Stored data:
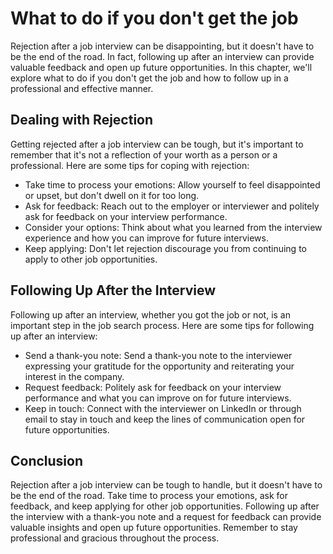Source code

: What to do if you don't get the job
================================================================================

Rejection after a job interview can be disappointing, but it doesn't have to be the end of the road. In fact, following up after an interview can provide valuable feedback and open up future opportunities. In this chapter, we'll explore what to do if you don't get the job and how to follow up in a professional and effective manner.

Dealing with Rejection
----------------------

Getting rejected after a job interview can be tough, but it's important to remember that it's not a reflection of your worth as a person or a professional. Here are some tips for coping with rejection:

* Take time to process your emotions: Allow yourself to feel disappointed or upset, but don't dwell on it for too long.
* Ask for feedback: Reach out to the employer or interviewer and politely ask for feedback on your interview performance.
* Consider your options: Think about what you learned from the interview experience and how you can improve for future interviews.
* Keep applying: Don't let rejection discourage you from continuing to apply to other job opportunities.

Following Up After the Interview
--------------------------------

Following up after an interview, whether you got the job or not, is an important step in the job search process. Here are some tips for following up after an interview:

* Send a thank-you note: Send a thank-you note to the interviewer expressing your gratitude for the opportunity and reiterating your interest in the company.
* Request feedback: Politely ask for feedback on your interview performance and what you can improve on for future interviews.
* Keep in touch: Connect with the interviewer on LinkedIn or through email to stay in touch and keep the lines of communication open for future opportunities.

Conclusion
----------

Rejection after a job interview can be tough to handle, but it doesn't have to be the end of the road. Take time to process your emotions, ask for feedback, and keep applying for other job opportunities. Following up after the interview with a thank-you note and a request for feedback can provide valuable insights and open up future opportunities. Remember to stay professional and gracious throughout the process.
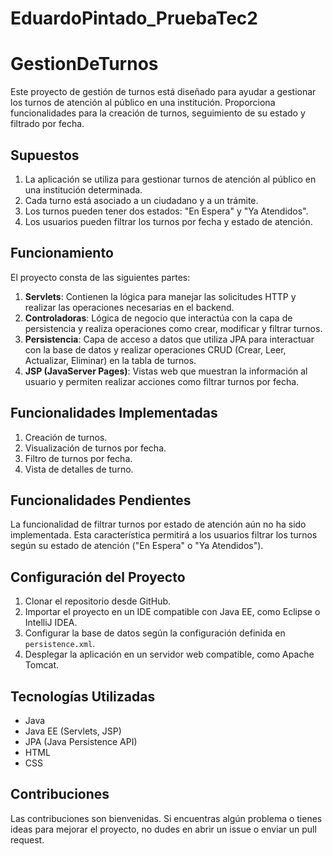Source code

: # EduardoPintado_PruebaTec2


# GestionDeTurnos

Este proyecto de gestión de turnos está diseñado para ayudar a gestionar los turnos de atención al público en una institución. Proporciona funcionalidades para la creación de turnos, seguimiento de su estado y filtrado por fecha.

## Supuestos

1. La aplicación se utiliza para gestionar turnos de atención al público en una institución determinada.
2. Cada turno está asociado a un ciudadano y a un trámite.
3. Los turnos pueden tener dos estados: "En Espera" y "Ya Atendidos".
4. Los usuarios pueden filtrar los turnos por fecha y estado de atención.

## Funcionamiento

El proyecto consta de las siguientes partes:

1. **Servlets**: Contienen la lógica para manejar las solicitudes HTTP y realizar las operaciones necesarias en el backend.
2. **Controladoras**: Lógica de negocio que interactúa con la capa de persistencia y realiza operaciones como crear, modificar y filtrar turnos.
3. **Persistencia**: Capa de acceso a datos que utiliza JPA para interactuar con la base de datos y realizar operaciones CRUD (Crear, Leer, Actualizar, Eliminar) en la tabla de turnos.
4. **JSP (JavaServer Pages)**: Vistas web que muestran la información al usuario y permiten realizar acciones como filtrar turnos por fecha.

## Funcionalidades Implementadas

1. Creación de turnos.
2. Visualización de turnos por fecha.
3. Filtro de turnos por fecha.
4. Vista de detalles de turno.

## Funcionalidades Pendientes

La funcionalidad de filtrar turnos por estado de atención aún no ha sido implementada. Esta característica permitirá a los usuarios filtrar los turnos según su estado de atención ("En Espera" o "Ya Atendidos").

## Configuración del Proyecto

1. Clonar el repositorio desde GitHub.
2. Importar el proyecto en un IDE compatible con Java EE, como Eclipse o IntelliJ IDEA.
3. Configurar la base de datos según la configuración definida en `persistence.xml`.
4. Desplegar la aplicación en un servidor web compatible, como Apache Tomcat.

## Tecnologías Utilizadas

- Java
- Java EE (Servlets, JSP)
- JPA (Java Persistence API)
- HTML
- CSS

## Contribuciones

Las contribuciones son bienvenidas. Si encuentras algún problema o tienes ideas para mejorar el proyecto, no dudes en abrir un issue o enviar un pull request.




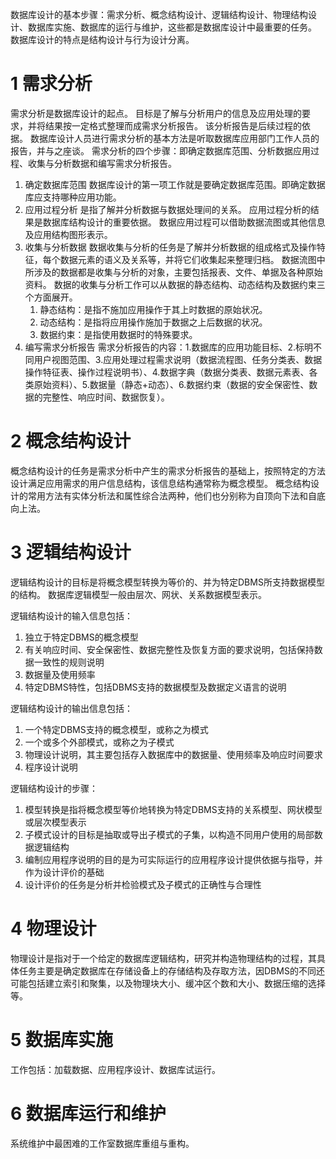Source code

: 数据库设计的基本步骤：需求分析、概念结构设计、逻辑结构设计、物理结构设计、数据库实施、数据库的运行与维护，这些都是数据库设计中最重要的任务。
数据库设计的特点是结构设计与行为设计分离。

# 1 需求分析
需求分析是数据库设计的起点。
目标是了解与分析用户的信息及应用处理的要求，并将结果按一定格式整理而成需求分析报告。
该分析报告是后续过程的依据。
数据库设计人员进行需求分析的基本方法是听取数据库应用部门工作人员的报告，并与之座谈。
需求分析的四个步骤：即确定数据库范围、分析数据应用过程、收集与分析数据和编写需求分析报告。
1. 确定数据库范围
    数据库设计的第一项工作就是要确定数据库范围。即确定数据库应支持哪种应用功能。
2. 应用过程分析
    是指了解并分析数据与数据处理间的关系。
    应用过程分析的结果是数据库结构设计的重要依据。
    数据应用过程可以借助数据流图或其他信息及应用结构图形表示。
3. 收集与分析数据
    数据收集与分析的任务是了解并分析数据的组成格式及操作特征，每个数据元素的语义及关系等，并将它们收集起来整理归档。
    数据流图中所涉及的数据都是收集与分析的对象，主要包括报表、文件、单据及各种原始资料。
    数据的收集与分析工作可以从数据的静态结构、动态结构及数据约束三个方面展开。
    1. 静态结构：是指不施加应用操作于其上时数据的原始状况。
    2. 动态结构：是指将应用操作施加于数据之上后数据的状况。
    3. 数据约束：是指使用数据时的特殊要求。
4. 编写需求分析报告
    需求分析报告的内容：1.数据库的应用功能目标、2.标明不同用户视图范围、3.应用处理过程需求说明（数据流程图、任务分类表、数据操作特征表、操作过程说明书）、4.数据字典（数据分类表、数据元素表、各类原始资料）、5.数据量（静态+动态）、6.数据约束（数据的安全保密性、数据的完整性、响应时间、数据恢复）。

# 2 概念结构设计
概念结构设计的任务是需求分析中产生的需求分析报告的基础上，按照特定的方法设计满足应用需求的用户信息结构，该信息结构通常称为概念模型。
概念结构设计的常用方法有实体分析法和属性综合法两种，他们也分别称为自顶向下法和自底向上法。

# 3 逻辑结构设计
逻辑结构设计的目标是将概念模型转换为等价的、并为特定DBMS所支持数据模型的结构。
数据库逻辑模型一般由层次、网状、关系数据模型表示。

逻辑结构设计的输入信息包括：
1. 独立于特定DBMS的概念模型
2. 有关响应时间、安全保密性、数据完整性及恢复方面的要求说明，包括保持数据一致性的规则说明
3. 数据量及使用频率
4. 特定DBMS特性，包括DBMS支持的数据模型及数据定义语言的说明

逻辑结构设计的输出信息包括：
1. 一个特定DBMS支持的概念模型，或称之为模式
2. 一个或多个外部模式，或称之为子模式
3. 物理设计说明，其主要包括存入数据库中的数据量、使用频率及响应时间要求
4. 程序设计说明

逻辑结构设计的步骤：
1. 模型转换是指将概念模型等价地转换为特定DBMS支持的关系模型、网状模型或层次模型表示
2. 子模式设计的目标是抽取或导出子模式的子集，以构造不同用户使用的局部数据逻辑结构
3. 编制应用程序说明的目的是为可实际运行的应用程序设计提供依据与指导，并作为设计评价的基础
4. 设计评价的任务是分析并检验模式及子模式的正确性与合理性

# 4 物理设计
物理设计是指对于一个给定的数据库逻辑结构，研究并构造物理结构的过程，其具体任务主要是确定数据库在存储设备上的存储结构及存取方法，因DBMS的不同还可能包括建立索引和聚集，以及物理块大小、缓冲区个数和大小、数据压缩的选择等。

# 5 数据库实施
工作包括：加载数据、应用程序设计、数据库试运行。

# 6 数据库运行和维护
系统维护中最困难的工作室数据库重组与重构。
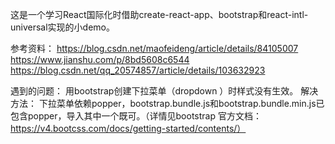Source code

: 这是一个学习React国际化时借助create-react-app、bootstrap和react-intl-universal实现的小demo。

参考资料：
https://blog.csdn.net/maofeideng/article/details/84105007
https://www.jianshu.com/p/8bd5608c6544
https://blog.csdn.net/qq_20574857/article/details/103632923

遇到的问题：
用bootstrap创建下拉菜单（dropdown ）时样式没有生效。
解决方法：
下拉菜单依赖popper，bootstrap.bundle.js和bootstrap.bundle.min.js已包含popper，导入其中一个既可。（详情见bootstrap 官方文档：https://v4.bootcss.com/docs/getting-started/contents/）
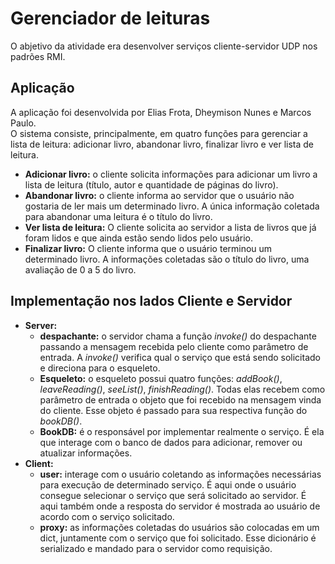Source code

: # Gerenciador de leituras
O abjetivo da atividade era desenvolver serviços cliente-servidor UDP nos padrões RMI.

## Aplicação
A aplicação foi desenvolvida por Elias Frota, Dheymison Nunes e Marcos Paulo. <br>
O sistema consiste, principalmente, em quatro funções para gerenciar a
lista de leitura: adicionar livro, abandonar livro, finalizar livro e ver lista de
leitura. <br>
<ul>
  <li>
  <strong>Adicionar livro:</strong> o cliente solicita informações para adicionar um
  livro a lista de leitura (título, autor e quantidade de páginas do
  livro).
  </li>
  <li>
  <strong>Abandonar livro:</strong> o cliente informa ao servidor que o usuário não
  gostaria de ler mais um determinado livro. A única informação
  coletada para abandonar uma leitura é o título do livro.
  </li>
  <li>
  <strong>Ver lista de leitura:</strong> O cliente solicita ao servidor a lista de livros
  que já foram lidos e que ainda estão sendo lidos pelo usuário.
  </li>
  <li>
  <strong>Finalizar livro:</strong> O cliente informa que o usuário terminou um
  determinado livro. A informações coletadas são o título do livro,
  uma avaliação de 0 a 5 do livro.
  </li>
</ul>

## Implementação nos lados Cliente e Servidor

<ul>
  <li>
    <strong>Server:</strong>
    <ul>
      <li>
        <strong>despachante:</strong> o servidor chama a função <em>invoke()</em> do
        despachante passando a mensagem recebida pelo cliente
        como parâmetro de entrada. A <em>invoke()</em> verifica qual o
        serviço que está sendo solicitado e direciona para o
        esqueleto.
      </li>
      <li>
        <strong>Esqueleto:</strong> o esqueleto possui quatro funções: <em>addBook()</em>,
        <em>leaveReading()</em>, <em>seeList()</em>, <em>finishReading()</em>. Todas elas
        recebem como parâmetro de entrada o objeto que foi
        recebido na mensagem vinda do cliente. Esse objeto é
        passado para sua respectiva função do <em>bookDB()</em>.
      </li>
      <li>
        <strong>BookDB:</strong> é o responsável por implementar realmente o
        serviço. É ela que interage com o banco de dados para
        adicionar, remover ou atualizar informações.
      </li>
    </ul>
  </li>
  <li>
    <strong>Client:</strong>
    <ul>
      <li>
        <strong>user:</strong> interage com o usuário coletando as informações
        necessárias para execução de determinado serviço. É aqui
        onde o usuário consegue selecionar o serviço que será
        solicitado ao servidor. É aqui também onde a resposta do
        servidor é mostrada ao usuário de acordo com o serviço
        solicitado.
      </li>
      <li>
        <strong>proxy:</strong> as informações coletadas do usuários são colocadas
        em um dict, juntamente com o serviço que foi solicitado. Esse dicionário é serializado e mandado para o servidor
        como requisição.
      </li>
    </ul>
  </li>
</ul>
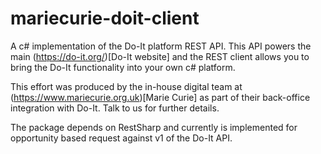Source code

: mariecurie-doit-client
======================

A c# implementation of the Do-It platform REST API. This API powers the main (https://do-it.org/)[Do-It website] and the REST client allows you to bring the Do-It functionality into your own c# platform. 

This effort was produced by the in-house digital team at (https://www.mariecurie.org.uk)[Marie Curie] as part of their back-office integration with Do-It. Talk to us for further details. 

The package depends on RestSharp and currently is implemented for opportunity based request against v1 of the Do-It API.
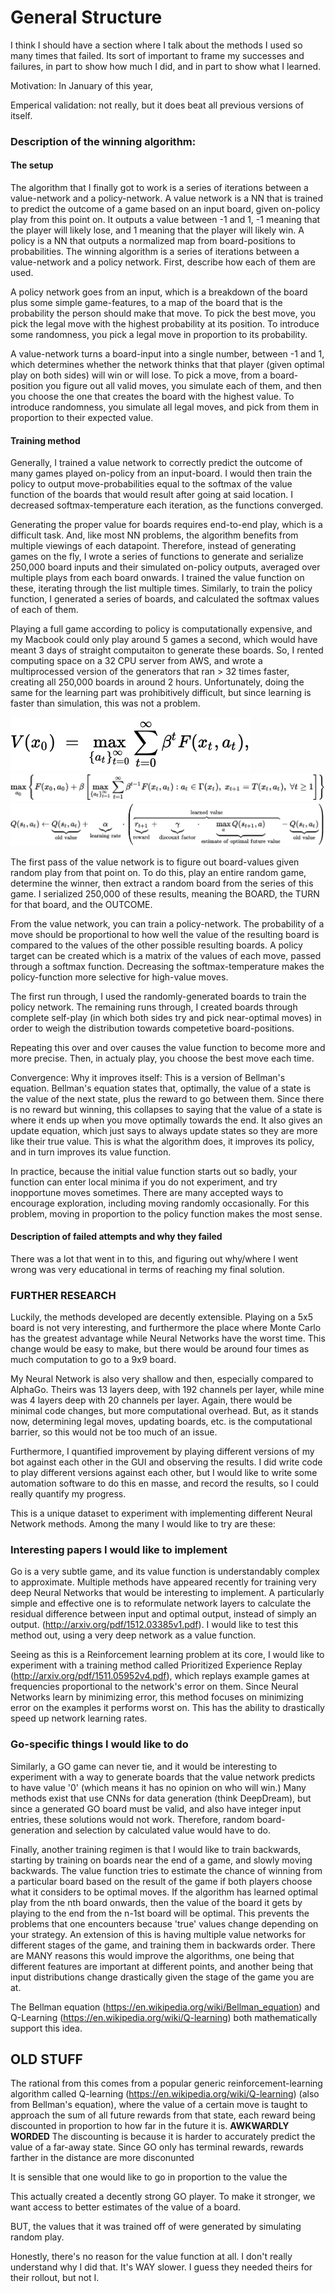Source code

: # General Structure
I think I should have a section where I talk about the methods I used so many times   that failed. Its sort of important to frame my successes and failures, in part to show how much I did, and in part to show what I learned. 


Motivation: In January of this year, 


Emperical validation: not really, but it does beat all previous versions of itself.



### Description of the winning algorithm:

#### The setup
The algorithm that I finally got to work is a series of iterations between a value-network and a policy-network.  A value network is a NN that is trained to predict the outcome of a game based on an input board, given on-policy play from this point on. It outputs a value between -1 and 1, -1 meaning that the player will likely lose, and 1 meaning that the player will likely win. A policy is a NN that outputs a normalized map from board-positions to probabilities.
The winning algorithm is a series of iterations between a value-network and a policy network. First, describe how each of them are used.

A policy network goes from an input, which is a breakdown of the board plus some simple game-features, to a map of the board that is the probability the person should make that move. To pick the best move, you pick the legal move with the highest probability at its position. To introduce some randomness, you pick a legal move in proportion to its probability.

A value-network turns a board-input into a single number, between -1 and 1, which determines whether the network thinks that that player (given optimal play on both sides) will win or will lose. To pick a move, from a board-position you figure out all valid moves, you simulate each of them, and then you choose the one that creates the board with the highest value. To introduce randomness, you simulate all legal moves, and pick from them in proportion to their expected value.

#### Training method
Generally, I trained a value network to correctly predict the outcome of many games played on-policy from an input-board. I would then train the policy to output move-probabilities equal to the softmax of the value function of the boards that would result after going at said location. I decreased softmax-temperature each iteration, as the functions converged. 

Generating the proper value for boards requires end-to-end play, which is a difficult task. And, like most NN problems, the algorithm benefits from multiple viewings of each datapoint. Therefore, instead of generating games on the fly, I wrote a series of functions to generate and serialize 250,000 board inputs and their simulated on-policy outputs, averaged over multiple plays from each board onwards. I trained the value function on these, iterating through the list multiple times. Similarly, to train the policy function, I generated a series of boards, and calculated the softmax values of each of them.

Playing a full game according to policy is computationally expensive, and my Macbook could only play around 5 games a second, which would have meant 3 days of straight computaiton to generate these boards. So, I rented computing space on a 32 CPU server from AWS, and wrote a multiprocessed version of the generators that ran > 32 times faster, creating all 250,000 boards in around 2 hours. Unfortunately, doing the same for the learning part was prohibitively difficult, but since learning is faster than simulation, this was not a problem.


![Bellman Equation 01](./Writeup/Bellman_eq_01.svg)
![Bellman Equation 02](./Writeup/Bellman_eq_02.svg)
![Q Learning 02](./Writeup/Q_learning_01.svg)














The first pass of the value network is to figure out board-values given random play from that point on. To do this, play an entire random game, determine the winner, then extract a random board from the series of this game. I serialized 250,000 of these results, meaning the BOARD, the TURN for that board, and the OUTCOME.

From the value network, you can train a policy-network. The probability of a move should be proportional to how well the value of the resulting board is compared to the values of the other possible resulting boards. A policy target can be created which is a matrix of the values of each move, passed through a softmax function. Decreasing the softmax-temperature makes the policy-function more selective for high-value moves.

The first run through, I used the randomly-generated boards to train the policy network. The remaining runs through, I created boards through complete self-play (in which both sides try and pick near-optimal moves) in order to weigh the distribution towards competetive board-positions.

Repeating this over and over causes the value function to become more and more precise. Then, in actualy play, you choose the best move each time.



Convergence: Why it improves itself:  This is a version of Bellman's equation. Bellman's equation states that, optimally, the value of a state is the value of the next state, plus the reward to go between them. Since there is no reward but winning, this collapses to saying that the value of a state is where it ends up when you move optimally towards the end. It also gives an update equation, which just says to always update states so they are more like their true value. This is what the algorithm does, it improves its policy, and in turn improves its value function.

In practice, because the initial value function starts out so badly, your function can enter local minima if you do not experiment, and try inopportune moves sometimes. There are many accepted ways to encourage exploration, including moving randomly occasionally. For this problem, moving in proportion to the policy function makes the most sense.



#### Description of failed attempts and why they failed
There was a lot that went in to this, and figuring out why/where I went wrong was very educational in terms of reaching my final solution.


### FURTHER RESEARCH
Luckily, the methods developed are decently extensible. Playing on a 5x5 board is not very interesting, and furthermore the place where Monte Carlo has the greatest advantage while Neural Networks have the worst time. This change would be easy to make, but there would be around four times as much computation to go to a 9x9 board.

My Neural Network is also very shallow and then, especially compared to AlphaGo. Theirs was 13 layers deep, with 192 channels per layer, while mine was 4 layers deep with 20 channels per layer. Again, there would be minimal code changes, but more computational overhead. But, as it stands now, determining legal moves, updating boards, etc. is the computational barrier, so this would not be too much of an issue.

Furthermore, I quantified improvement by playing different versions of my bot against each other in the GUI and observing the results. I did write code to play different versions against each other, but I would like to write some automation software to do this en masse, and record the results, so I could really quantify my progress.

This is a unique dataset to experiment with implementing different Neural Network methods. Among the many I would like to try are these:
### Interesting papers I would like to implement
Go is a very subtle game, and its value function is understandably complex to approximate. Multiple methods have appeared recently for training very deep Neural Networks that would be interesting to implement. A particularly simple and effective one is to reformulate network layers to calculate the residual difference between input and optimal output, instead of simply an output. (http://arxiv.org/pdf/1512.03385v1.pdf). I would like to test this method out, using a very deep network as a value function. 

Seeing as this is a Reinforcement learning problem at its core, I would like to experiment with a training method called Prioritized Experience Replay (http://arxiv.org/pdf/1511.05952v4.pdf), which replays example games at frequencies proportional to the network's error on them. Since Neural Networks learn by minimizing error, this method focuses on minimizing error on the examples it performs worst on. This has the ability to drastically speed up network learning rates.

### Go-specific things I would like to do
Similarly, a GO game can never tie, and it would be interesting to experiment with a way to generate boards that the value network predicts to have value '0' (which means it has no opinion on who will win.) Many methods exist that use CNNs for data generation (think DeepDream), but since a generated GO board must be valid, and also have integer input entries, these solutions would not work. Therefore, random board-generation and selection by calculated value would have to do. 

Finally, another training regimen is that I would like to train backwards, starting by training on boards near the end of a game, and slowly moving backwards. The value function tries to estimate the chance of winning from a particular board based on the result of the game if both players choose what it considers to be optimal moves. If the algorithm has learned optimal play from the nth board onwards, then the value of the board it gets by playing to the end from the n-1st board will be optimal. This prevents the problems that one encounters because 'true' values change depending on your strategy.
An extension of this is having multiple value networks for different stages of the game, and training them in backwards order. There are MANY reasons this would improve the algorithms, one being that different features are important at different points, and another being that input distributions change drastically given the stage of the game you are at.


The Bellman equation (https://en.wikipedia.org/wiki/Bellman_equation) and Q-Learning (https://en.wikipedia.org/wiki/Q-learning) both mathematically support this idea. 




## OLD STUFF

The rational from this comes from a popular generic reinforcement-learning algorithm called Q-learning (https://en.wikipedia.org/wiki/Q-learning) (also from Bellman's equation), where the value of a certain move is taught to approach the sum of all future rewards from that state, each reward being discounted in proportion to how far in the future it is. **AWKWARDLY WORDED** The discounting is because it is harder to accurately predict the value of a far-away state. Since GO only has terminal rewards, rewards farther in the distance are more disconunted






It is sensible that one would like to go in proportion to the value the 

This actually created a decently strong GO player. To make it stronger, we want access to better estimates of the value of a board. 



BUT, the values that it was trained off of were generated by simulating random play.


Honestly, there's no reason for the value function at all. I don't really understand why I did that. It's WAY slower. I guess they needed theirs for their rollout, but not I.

Exercise description:
The lines to copy exactly start with the line above that has "https://blog.csdn.net/maofeideng/article/details/84105007" and go on through the line that has "gostaria de ler"; please include both, add nothing else, and omit the pictures.

Result of the task:
https://blog.csdn.net/maofeideng/article/details/84105007
https://www.jianshu.com/p/8bd5608c6544
https://blog.csdn.net/qq_20574857/article/details/103632923

遇到的问题：
用bootstrap创建下拉菜单（dropdown ）时样式没有生效。
解决方法：
下拉菜单依赖popper，bootstrap.bundle.js和bootstrap.bundle.min.js已包含popper，导入其中一个既可。（详情见bootstrap 官方文档：https://v4.bootcss.com/docs/getting-started/contents/）
Source code

: # Gerenciador de leituras
O abjetivo da atividade era desenvolver serviços cliente-servidor UDP nos padrões RMI.

## Aplicação
A aplicação foi desenvolvida por Elias Frota, Dheymison Nunes e Marcos Paulo. <br>
O sistema consiste, principalmente, em quatro funções para gerenciar a
lista de leitura: adicionar livro, abandonar livro, finalizar livro e ver lista de
leitura. <br>
<ul>
  <li>
  <strong>Adicionar livro:</strong> o cliente solicita informações para adicionar um
  livro a lista de leitura (título, autor e quantidade de páginas do
  livro).
  </li>
  <li>
  <strong>Abandonar livro:</strong> o cliente informa ao servidor que o usuário não
  gostaria de ler mais um determinado livro. A única informação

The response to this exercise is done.